**Work instruction**
Nothing in the records below should be altered when they are retyped.

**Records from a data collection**

○ ○ ○ ○ ○

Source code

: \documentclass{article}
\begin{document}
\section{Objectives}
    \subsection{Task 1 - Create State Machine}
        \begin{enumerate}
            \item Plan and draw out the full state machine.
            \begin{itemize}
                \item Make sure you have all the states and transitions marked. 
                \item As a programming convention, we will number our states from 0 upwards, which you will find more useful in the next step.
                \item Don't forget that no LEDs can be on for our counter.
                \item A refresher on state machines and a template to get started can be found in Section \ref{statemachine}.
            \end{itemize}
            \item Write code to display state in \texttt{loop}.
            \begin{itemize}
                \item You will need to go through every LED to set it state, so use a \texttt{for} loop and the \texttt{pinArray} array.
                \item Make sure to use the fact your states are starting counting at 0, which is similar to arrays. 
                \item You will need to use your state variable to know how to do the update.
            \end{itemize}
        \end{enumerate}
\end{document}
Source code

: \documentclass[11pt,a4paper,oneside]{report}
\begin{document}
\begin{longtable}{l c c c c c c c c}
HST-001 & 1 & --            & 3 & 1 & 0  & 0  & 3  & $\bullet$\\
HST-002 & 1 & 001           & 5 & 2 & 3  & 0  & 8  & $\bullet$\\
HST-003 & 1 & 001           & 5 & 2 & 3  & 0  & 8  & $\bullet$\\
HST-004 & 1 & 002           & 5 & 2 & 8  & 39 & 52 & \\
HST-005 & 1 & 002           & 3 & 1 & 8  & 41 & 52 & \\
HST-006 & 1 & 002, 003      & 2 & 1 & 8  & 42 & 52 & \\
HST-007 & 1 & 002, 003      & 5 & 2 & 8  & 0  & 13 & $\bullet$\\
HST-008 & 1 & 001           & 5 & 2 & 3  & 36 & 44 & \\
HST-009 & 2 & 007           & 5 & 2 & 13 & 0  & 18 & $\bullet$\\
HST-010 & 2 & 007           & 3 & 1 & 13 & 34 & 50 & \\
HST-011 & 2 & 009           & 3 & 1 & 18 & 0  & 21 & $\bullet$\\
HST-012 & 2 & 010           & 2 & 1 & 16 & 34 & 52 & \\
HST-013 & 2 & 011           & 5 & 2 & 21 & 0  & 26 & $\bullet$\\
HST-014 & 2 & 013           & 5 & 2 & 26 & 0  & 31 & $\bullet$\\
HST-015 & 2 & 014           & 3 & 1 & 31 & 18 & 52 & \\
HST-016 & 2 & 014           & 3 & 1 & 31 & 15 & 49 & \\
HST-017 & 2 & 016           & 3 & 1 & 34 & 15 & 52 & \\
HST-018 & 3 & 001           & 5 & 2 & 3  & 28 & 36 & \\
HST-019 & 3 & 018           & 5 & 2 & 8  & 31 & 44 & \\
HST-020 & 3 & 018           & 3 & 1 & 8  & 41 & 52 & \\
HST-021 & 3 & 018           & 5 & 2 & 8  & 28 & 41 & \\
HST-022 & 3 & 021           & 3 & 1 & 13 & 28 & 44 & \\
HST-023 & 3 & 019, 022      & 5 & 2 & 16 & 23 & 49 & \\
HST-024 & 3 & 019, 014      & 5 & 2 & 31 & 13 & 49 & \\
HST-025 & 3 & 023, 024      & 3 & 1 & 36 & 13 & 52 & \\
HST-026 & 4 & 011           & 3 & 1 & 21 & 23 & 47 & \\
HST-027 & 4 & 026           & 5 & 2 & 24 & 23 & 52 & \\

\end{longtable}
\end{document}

○ ○ ○ ○ ○

**Result of the exercise**
Source code

: \documentclass{article}
\begin{document}
\section{Objectives}
    \subsection{Task 1 - Create State Machine}
        \begin{enumerate}
            \item Plan and draw out the full state machine.
            \begin{itemize}
                \item Make sure you have all the states and transitions marked. 
                \item As a programming convention, we will number our states from 0 upwards, which you will find more useful in the next step.
                \item Don't forget that no LEDs can be on for our counter.
                \item A refresher on state machines and a template to get started can be found in Section \ref{statemachine}.
            \end{itemize}
            \item Write code to display state in \texttt{loop}.
            \begin{itemize}
                \item You will need to go through every LED to set it state, so use a \texttt{for} loop and the \texttt{pinArray} array.
                \item Make sure to use the fact your states are starting counting at 0, which is similar to arrays. 
                \item You will need to use your state variable to know how to do the update.
            \end{itemize}
        \end{enumerate}
\end{document}
Source code

: \documentclass[11pt,a4paper,oneside]{report}
\begin{document}
\begin{longtable}{l c c c c c c c c}
HST-001 & 1 & --            & 3 & 1 & 0  & 0  & 3  & $\bullet$\\
HST-002 & 1 & 001           & 5 & 2 & 3  & 0  & 8  & $\bullet$\\
HST-003 & 1 & 001           & 5 & 2 & 3  & 0  & 8  & $\bullet$\\
HST-004 & 1 & 002           & 5 & 2 & 8  & 39 & 52 & \\
HST-005 & 1 & 002           & 3 & 1 & 8  & 41 & 52 & \\
HST-006 & 1 & 002, 003      & 2 & 1 & 8  & 42 & 52 & \\
HST-007 & 1 & 002, 003      & 5 & 2 & 8  & 0  & 13 & $\bullet$\\
HST-008 & 1 & 001           & 5 & 2 & 3  & 36 & 44 & \\
HST-009 & 2 & 007           & 5 & 2 & 13 & 0  & 18 & $\bullet$\\
HST-010 & 2 & 007           & 3 & 1 & 13 & 34 & 50 & \\
HST-011 & 2 & 009           & 3 & 1 & 18 & 0  & 21 & $\bullet$\\
HST-012 & 2 & 010           & 2 & 1 & 16 & 34 & 52 & \\
HST-013 & 2 & 011           & 5 & 2 & 21 & 0  & 26 & $\bullet$\\
HST-014 & 2 & 013           & 5 & 2 & 26 & 0  & 31 & $\bullet$\\
HST-015 & 2 & 014           & 3 & 1 & 31 & 18 & 52 & \\
HST-016 & 2 & 014           & 3 & 1 & 31 & 15 & 49 & \\
HST-017 & 2 & 016           & 3 & 1 & 34 & 15 & 52 & \\
HST-018 & 3 & 001           & 5 & 2 & 3  & 28 & 36 & \\
HST-019 & 3 & 018           & 5 & 2 & 8  & 31 & 44 & \\
HST-020 & 3 & 018           & 3 & 1 & 8  & 41 & 52 & \\
HST-021 & 3 & 018           & 5 & 2 & 8  & 28 & 41 & \\
HST-022 & 3 & 021           & 3 & 1 & 13 & 28 & 44 & \\
HST-023 & 3 & 019, 022      & 5 & 2 & 16 & 23 & 49 & \\
HST-024 & 3 & 019, 014      & 5 & 2 & 31 & 13 & 49 & \\
HST-025 & 3 & 023, 024      & 3 & 1 & 36 & 13 & 52 & \\
HST-026 & 4 & 011           & 3 & 1 & 21 & 23 & 47 & \\
HST-027 & 4 & 026           & 5 & 2 & 24 & 23 & 52 & \\

\end{longtable}
\end{document}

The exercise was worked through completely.